Originally posted by: interchange
A 2.2Ghz processor won't handle 2.2billion instructions in one second, as each clock does not handle the processing of a whole instruction. I could explain to you pipelining, out of order execution, superscalar, etc. but suffice it to say that it's very complicated to determine exactly how many clocks it typically takes to execute one instruction. Or, in the case of modern superscalar CPUs how many instructions can execute per clock 🙂.
Pipelining allows the completion of an instruction each clock pulse.

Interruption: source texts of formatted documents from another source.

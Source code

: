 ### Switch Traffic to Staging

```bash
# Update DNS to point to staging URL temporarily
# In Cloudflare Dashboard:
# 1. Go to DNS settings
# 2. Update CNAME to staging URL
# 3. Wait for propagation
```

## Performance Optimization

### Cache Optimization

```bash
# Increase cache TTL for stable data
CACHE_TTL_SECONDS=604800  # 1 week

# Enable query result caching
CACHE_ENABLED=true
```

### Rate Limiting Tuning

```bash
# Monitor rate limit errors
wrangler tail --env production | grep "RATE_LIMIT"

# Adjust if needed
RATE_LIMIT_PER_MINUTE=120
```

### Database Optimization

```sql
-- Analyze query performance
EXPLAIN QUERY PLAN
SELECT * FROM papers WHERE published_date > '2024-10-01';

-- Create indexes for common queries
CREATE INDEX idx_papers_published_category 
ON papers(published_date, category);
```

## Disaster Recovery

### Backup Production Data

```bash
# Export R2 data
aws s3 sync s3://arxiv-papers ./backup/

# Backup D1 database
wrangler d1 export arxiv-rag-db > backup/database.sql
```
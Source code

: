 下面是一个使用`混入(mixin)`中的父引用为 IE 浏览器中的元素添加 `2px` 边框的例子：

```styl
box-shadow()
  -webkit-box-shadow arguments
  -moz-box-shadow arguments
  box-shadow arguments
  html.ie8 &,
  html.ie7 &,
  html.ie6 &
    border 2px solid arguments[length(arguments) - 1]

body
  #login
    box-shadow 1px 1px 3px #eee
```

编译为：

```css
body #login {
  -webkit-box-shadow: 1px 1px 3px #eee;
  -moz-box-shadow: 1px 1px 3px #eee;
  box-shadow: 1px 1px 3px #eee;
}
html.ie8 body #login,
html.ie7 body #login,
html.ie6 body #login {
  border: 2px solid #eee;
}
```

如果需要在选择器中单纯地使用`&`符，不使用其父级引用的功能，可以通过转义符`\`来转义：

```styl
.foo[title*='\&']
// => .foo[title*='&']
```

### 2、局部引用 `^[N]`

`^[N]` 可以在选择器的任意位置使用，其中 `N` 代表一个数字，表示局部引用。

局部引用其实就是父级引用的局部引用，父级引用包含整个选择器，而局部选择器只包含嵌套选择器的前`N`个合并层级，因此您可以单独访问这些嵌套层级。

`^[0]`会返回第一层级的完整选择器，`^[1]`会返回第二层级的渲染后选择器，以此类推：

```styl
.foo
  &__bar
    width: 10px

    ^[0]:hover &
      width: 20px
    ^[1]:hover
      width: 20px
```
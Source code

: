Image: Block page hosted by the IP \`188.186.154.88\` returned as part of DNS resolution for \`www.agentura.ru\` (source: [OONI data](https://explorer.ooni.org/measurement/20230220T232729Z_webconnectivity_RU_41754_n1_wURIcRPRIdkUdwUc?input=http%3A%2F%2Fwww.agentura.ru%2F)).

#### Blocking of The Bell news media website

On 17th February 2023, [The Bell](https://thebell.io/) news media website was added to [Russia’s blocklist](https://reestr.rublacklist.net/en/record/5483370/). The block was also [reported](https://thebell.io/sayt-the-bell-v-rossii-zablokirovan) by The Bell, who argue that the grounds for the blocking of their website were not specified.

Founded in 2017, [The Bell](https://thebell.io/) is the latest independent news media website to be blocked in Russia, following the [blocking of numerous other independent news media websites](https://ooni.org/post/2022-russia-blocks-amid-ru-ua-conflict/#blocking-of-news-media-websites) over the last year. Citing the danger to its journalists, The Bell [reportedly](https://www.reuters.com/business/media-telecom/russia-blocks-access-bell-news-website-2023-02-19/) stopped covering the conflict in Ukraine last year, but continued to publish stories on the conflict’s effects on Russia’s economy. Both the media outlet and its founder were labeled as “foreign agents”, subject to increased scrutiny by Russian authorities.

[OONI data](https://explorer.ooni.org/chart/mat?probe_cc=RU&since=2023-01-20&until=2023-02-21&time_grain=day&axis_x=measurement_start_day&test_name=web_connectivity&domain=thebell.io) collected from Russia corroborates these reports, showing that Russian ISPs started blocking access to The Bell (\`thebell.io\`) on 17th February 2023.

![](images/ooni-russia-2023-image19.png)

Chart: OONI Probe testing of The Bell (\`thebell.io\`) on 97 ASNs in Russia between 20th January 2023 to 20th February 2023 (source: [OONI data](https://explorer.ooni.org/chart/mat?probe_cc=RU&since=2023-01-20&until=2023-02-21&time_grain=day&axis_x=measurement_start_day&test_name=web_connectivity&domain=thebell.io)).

A particular instruction will of course take a minimum number of clock cycles to complete, equal to the number of pipeline stages, but don't forget, there will be another instruction right behind it.
Let's look at an example:
On a simple 4-stage pipeline, a single instruction will take a minimum of 4 cycles/iterations to complete.
Stage 1: ?
Stage 2:
Stage 3:
Stage 4:
? represents an instruction in the first pipeline stage, at the first cycle.
Looked at from the perspective of a single instruction, completion takes 4 cycles.
So what if we introduce a second intruction?
Will two instructions take 2 X 4 cycles to complete?
No.
Stage 1: ? I2
Stage 2: ? I1
Stage 3:
Stage 4:
Instruction 1 will be complete in four cycles, but because instruction 2 is trailing I1 by one clock cycle/iteration, it will complete one cycle later.
So in five cycles, two instructions will be complete.
In both the above examples, the pipeline has only been partially full, so the result has not been one instruction per cycle.
Now, if the pipeline is full, we get this:
C1 Stage 1: ? I6
C2 Stage 2: ? I5
C3 Stage 3: ? I4
C4 Stage 4: ? I3
C5 ? I2
C6 ? I1
Once we reach Cycle 4 (C4), we're getting an instruction completed each clock cycle.
Completion rate at this point is therefore one instruction per cycle.
This is pipelining.